Equity LifeStyle Properties Inc., a Chicago-based real estate investment trust (REIT), said fourth-quarter results swung to a profit from a year-ago period that included hefty charges.
The company reported fourth-quarter funds from operations (FFO) of $18.4 million compared with a year-ago loss of $5.7 million. The company noted that the 2005 period included refinancing and hurricane-related costs.
Funds from operations, a widely used gauge of real estate operating performance, adds depreciation and amortization expenses as well as other non-operating items back to net income.

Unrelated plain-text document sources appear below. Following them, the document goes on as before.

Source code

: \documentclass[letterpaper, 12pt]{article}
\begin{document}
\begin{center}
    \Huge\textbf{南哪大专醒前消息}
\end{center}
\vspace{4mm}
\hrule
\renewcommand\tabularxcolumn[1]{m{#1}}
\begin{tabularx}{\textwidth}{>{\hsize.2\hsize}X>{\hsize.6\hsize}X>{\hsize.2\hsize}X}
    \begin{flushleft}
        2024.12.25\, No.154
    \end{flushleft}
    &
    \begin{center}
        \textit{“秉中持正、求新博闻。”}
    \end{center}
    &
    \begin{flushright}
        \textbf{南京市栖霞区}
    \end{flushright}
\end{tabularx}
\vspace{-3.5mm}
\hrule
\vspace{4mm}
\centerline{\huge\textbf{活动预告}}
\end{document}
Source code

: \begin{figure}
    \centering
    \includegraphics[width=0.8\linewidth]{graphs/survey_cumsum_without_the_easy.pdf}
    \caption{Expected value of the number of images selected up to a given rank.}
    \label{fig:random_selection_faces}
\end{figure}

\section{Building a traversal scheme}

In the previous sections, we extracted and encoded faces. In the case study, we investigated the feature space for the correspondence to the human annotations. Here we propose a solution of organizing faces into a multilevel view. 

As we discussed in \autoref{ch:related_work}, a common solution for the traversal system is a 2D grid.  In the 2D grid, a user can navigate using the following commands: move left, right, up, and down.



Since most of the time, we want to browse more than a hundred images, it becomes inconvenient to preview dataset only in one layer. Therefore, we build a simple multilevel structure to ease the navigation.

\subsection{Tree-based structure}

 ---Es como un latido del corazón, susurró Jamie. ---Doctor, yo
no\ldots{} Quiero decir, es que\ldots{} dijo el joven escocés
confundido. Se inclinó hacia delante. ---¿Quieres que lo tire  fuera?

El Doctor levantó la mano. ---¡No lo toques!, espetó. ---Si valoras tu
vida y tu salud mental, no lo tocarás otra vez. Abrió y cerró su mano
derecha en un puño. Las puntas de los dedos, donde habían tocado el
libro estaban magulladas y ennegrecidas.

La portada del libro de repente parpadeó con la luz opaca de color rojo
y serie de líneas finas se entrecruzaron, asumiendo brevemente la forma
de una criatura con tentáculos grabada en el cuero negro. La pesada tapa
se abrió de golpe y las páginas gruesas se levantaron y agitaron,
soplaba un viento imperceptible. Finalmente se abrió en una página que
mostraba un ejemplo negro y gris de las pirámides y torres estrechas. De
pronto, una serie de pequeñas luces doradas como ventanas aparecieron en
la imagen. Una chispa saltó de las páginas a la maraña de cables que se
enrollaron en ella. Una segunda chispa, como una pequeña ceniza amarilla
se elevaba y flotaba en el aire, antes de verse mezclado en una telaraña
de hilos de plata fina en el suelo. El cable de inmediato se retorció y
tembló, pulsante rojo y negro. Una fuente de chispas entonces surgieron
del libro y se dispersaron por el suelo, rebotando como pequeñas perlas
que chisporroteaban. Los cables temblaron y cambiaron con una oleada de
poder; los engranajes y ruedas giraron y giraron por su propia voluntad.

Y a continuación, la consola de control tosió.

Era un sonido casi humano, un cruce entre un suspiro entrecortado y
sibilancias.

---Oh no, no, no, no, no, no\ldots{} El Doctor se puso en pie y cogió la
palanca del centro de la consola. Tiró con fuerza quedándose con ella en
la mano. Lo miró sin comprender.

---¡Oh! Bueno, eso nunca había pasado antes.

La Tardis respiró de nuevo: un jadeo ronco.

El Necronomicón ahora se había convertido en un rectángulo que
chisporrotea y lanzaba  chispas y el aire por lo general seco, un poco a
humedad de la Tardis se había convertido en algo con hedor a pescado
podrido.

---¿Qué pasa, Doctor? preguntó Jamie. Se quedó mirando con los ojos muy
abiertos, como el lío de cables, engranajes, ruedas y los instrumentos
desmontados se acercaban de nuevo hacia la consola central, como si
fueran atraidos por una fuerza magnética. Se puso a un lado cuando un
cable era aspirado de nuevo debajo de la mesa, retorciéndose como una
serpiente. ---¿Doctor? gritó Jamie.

Net income after paying preferred dividends came in at $1.8 million versus a loss of $14.6 million the previous year. Property operating revenue rose 9% to $84.8 million.
For the year, Equity Lifestyles reported that FFO rose 52% to $82.4 million as revenue climbed 10% to $346.4 million.
During the quarter, ended Dec. 31, the company had 209 new home sales, a 19% decrease year-over-year. Gross revenue from home sales slipped to $14.7 million from $22.6 million.
“Although we achieved our 2006 goal of increasing sales of smaller resort cottages, we sacrificed profitability in order to reduce inventory levels, prior to the start of our 2006-2007 season,” the company said in a statement. “As a result of this initiative, the company’s home sales operations did not meet certain internal performance expectations established earlier in the year.”
Equity LifeStyle noted that certain executive-level bonus compensation targets were not met in the fourth quarter, which lowered general and administrative expense.